I chose Zuccotti Park as the place for my timeline because it was the site of the Occupy Wall Street movement. However, I presented the park in a way that didn’t confine the space as only the site of this event – upon further research, I discovered the public square was significant for many reasons. First and foremost, the park is emblematic of the sweeping trend of neoliberal policy in modern cities across the globe. Zuccotti Park is a POPS, meaning it is a public space that sits on privately owned land. POPS are prevalent throughout New York and allow the city to provide adequate open and public space to residents without having to deal with the costs of maintenance. This is also a positive tradeoff because private companies are then held responsible for their public footprint and how urbanites perceive the companies influence on the city. Problems begin to arise, however, when questions of who has a right to the space arise. Since the park is public and must be open 24 hours a day, protestors believe they have a right to the space but officials view them as restricting the freedom of others to use the square.
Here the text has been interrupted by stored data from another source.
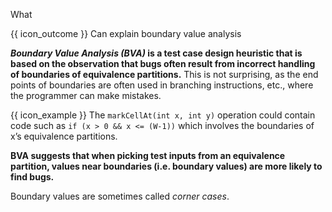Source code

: <span id="title">What</span>

<span id="prereqs"></span>

<span id="outcomes">{{ icon_outcome }} Can explain boundary value analysis</span>

<div id="body">

**_Boundary Value Analysis (BVA)_ is a test case design heuristic that is based on the observation that bugs often result from incorrect handling of boundaries of equivalence partitions.** This is not surprising, as the end points of boundaries are often used in branching instructions, etc., where the programmer can make mistakes.

<box>

{{ icon_example }} The `markCellAt(int x, int y)` operation could contain code such as `if (x > 0 && x <= (W-1))` which involves the boundaries of x’s equivalence partitions.

</box>


**BVA suggests that when picking test inputs from an equivalence partition, values near boundaries (i.e. boundary values) are more likely to find bugs.**

Boundary values are sometimes called _corner cases_.

</div>

<div id="extras">
<include src="exercisesPanel.md" boilerplate/>
</div>
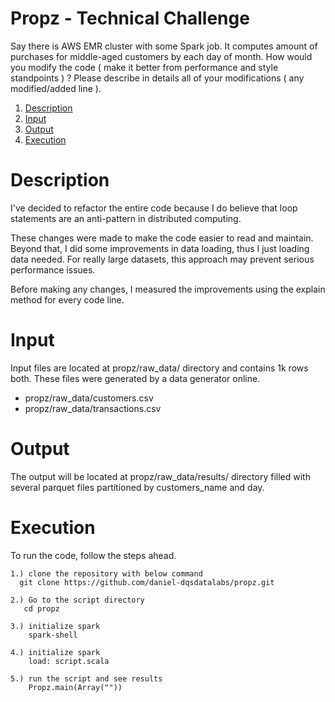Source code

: # Propz - Technical Challenge 

Say there is AWS EMR cluster with some Spark job. It computes amount of purchases for middle-aged customers by each day of month.
How would you modify the code ( make it better from performance and style standpoints ) ?
Please describe in details all of your modifications ( any modified/added line ).

1. [Description](README.md#Description)
2. [Input](README.md#input)
3. [Output](README.md#output)
4. [Execution](README.md#execution)

# Description

I've decided to refactor the entire code because I do believe that loop statements are an anti-pattern in distributed computing. 

These changes were made to make the code easier to read and maintain. Beyond that, I did some improvements in data loading, thus I just loading data needed. For really large datasets, this approach may prevent serious performance issues.

Before making any changes, I measured the improvements using the explain method for every code line.

# Input
Input files are located at propz/raw_data/ directory and contains 1k rows both. These files were generated by a data generator online.
- propz/raw_data/customers.csv
- propz/raw_data/transactions.csv

# Output
The output will be located at propz/raw_data/results/ directory filled with several parquet files partitioned by customers_name and day.

# Execution
To run the code, follow the steps ahead.

    1.) clone the repository with below command
      git clone https://github.com/daniel-dqsdatalabs/propz.git
      
    2.) Go to the script directory
       cd propz
       
    3.) initialize spark
        spark-shell
        
    4.) initialize spark
        load: script.scala
        
    5.) run the script and see results
        Propz.main(Array(""))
It’s a very difficult urban dilemma with no clear solutions, which is why I began my timeline in Antiquity.
By beginning the timeline in ancient Greece, I hope to demonstrate that public squares and the question of who has the right to use them have existed for as long as humans have settled together. The term public square has always been deceiving, because history shows that a segment of the population was consistently excluded and oppressed from the space. In 500 BCE, it was women, slaves, and foreigners who couldn’t access public squares. In 2011, it was anarchists and those that were fed up with the financial establishment that were eventually barred from accessing public space. Further, by beginning in Antiquity and traveling to other parts of the world, its possible to show how public squares have a number of universal uses, as well as public squares that serve very particular functions for a specific city – Boston Common was a pasture for grazing, like many other public spaces at the time, but was simultaneously the site of antislavery protests as well as civil rights demonstrations.
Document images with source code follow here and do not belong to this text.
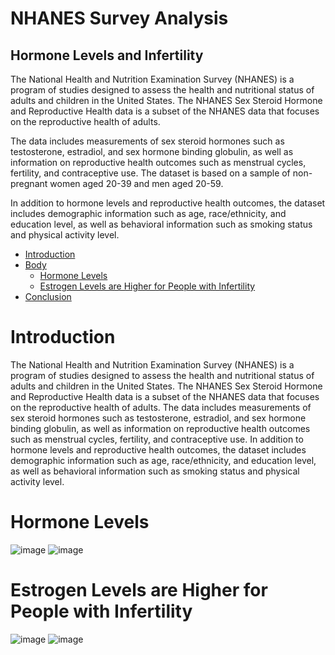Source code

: # NHANES Survey Analysis
## Hormone Levels and Infertility

The National Health and Nutrition Examination Survey (NHANES) is a program of studies designed to assess the health and nutritional status of adults and children in the United States. The NHANES Sex Steroid Hormone and Reproductive Health data is a subset of the NHANES data that focuses on the reproductive health of adults.

The data includes measurements of sex steroid hormones such as testosterone, estradiol, and sex hormone binding globulin, as well as information on reproductive health outcomes such as menstrual cycles, fertility, and contraceptive use. The dataset is based on a sample of non-pregnant women aged 20-39 and men aged 20-59.

In addition to hormone levels and reproductive health outcomes, the dataset includes demographic information such as age, race/ethnicity, and education level, as well as behavioral information such as smoking status and physical activity level.
 
* [Introduction](#section-one)
* [Body](#section-two)
    - [Hormone Levels](#subsection-one)
    - [Estrogen Levels are Higher for People with Infertility](#anything-you-like)
* [Conclusion](#section-three)

<a id="section-one"></a>
# Introduction
The National Health and Nutrition Examination Survey (NHANES) is a program of studies designed to assess the health and nutritional status of adults and children in the United States. The NHANES Sex Steroid Hormone and Reproductive Health data is a subset of the NHANES data that focuses on the reproductive health of adults. The data includes measurements of sex steroid hormones such as testosterone, estradiol, and sex hormone binding globulin, as well as information on reproductive health outcomes such as menstrual cycles, fertility, and contraceptive use. In addition to hormone levels and reproductive health outcomes, the dataset includes demographic information such as age, race/ethnicity, and education level, as well as behavioral information such as smoking status and physical activity level.

<a id="subsection-one"></a>
# Hormone Levels

![image](https://github.com/acorona1234/NHANES-Survey-Hormone_Levels_and_Infertility/assets/73566258/b0c8d806-aa34-4b6f-94bb-64274a4b193b)
![image](https://github.com/acorona1234/NHANES-Survey-Hormone_Levels_and_Infertility/assets/73566258/a3c5eb5b-9061-44a9-8a71-b4fbd88ed3be)

<a id="anything-you-like"></a>
# Estrogen Levels are Higher for People with Infertility
![image](https://github.com/acorona1234/NHANES-Survey-Hormone_Levels_and_Infertility/assets/73566258/35b8ef6a-1f07-45f6-9ab8-27320c2d8908)
![image](https://github.com/acorona1234/NHANES-Survey-Hormone_Levels_and_Infertility/assets/73566258/f6211195-90c8-4af6-80c6-dc0172bad4ea)




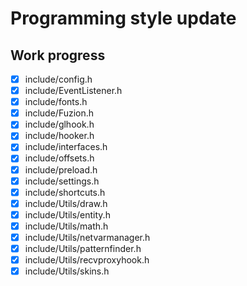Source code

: # Programming style update

## Work progress
- [x] include/config.h
- [x] include/EventListener.h
- [x] include/fonts.h
- [x] include/Fuzion.h
- [x] include/glhook.h
- [x] include/hooker.h
- [x] include/interfaces.h
- [x] include/offsets.h
- [x] include/preload.h
- [x] include/settings.h
- [x] include/shortcuts.h
- [x] include/Utils/draw.h
- [x] include/Utils/entity.h
- [x] include/Utils/math.h
- [x] include/Utils/netvarmanager.h
- [x] include/Utils/patternfinder.h
- [x] include/Utils/recvproxyhook.h
- [x] include/Utils/skins.h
Lastly, at the root of my timeline is my own love of urban public squares. In any city I visit, I am immediately drawn to the wide-open and bustling spaces of public squares. I’ve spent entire days simply sitting on benches, people watching and eves dropping. It’s where the best of city-life is on display at any hour of the day and where a visitor can gain the most profound sense of place. Cities are usually distinguished most by their skylines, but it’s what happens in between those looming skyscrapers, in the urban public squares, that give a city its true character.